▶ What is needed
Below are the records; count the lines in which "from" occurs and report only that number.

#####

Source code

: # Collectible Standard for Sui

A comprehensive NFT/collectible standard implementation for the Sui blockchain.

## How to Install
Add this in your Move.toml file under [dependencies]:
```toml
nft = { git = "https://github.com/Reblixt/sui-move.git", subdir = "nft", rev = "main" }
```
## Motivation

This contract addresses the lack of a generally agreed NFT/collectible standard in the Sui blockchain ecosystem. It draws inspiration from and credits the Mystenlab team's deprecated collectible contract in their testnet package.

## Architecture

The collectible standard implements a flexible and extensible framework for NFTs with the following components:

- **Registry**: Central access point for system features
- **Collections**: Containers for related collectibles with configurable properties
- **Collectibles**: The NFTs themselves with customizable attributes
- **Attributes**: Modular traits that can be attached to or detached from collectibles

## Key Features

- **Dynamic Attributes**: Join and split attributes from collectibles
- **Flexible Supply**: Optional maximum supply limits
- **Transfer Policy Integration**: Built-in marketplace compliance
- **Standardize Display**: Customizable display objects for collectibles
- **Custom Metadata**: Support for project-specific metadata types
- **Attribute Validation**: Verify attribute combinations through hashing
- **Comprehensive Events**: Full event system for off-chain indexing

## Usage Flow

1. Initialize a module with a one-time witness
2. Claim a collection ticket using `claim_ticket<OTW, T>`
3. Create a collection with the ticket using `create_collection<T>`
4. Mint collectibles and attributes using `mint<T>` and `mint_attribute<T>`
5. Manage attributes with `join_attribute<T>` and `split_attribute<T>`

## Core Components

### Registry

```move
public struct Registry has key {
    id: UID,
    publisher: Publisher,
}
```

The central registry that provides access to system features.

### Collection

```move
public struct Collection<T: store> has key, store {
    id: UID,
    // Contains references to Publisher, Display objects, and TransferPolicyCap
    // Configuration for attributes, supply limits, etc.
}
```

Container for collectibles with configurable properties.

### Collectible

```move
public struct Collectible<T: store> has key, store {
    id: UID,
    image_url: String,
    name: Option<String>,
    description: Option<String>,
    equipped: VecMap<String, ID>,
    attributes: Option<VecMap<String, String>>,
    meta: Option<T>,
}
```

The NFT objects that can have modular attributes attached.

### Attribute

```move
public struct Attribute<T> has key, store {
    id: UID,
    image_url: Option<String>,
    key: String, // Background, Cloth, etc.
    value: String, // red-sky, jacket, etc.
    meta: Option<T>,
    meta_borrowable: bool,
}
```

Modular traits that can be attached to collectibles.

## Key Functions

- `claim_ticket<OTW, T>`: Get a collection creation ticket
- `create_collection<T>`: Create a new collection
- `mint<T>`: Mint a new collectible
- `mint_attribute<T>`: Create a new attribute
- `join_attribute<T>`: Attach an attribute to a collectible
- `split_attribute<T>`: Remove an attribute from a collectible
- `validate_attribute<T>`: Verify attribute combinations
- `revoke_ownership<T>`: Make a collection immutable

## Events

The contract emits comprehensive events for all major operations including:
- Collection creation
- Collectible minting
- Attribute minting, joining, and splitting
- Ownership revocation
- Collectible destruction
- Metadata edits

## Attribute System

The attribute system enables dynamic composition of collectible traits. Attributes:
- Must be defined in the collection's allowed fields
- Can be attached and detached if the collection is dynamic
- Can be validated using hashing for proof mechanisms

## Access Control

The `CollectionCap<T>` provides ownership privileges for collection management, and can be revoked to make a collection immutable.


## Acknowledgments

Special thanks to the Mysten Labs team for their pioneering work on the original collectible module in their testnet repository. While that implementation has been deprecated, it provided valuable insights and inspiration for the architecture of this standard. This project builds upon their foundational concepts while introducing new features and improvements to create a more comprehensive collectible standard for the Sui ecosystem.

#####

▶ Response area
4